→ **Work request**:
All records that follow are to be copied exactly, with images omitted.

** Opening Recorded data block **

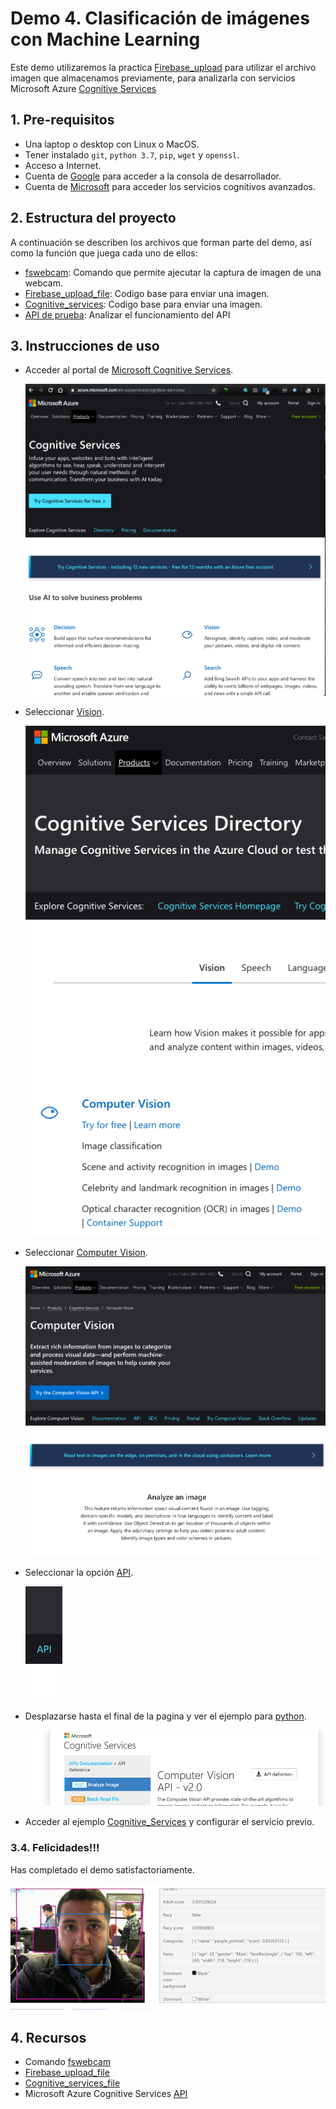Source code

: # Demo 4. Clasificación de imágenes con Machine Learning

Este demo utilizaremos la practica [Firebase_upload](02_Firebase_upload.py) para utilizar el archivo imagen que almacenamos previamente, para analizarla con servicios Microsoft Azure [Cognitive Services](https://azure.microsoft.com/en-us/services/cognitive-services/)



## 1. Pre-requisitos

* Una laptop o desktop con Linux o MacOS.
* Tener instalado `git`, `python 3.7`, `pip`, `wget` y `openssl`.
* Acceso a Internet.
* Cuenta de [Google](https://console.firebase.google.com) para acceder a la consola de desarrollador.
* Cuenta de [Microsoft](https://azure.microsoft.com/en-us/services/cognitive-services/computer-vision/) para acceder los servicios cognitivos avanzados.

## 2. Estructura del proyecto

A continuación se describen los archivos que forman parte del demo, así como la función que juega cada uno de ellos:

* [fswebcam](https://www.raspberrypi.org/documentation/usage/webcams/): Comando que permite ajecutar la captura de imagen de una webcam. 
* [Firebase_upload_file](02_Firebase_upload.py): Codigo base para enviar una imagen.
* [Cognitive_services](03_cognitive_services.py): Codigo base para enviar una imagen.
* [API de prueba](https://westus.dev.cognitive.microsoft.com/docs/services/5adf991815e1060e6355ad44/operations/56f91f2e778daf14a499e1fa): Analizar el funcionamiento del API

## 3. Instrucciones de uso

* Acceder al portal de [Microsoft Cognitive Services](https://azure.microsoft.com/en-us/services/cognitive-services/).

    ![IMG](img/01.png)

* Seleccionar [Vision](https://azure.microsoft.com/en-us/services/cognitive-services/directory/vision/).

    ![IMG](img/02.png)

* Seleccionar [Computer Vision](https://azure.microsoft.com/en-us/services/cognitive-services/computer-vision/).

    ![IMG](img/03.png)

* Seleccionar la opción [API](https://westus.dev.cognitive.microsoft.com/docs/services/5adf991815e1060e6355ad44/operations/56f91f2e778daf14a499e1fa).

    ![IMG](img/04.png)

* Desplazarse  hasta el final de la pagina y ver el ejemplo para [python](https://westus.dev.cognitive.microsoft.com/docs/services/5adf991815e1060e6355ad44/operations/56f91f2e778daf14a499e1fa).

    ![IMG](img/05.png)

* Acceder al ejemplo [Cognitive_Services](03_cognitive_services.py) y configurar el servicio previo.

### 3.4. Felicidades!!! 
Has completado el demo satisfactoriamente.

![IMG](img/06.png)

## 4. Recursos

* Comando [fswebcam](https://www.raspberrypi.org/documentation/usage/webcams/)
* [Firebase_upload_file](02_Firebase_upload.py) 
* [Cognitive_services_file](03_cognitive_services.py)
* Microsoft Azure Cognitive Services [API](https://westus.dev.cognitive.microsoft.com/docs/services/5adf991815e1060e6355ad44/operations/56f91f2e778daf14a499e1fa)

** Closing Recorded data block **

→ **Output of the exercise**:
Source code

: # Demo 4. Clasificación de imágenes con Machine Learning

Este demo utilizaremos la practica [Firebase_upload](02_Firebase_upload.py) para utilizar el archivo imagen que almacenamos previamente, para analizarla con servicios Microsoft Azure [Cognitive Services](https://azure.microsoft.com/en-us/services/cognitive-services/)



## 1. Pre-requisitos

* Una laptop o desktop con Linux o MacOS.
* Tener instalado `git`, `python 3.7`, `pip`, `wget` y `openssl`.
* Acceso a Internet.
* Cuenta de [Google](https://console.firebase.google.com) para acceder a la consola de desarrollador.
* Cuenta de [Microsoft](https://azure.microsoft.com/en-us/services/cognitive-services/computer-vision/) para acceder los servicios cognitivos avanzados.

## 2. Estructura del proyecto

A continuación se describen los archivos que forman parte del demo, así como la función que juega cada uno de ellos:

* [fswebcam](https://www.raspberrypi.org/documentation/usage/webcams/): Comando que permite ajecutar la captura de imagen de una webcam. 
* [Firebase_upload_file](02_Firebase_upload.py): Codigo base para enviar una imagen.
* [Cognitive_services](03_cognitive_services.py): Codigo base para enviar una imagen.
* [API de prueba](https://westus.dev.cognitive.microsoft.com/docs/services/5adf991815e1060e6355ad44/operations/56f91f2e778daf14a499e1fa): Analizar el funcionamiento del API

## 3. Instrucciones de uso

* Acceder al portal de [Microsoft Cognitive Services](https://azure.microsoft.com/en-us/services/cognitive-services/).

    ![IMG](img/01.png)

* Seleccionar [Vision](https://azure.microsoft.com/en-us/services/cognitive-services/directory/vision/).

    ![IMG](img/02.png)

* Seleccionar [Computer Vision](https://azure.microsoft.com/en-us/services/cognitive-services/computer-vision/).

    ![IMG](img/03.png)

* Seleccionar la opción [API](https://westus.dev.cognitive.microsoft.com/docs/services/5adf991815e1060e6355ad44/operations/56f91f2e778daf14a499e1fa).

    ![IMG](img/04.png)

* Desplazarse  hasta el final de la pagina y ver el ejemplo para [python](https://westus.dev.cognitive.microsoft.com/docs/services/5adf991815e1060e6355ad44/operations/56f91f2e778daf14a499e1fa).

    ![IMG](img/05.png)

* Acceder al ejemplo [Cognitive_Services](03_cognitive_services.py) y configurar el servicio previo.

### 3.4. Felicidades!!! 
Has completado el demo satisfactoriamente.

![IMG](img/06.png)

## 4. Recursos

* Comando [fswebcam](https://www.raspberrypi.org/documentation/usage/webcams/)
* [Firebase_upload_file](02_Firebase_upload.py) 
* [Cognitive_services_file](03_cognitive_services.py)
* Microsoft Azure Cognitive Services [API](https://westus.dev.cognitive.microsoft.com/docs/services/5adf991815e1060e6355ad44/operations/56f91f2e778daf14a499e1fa)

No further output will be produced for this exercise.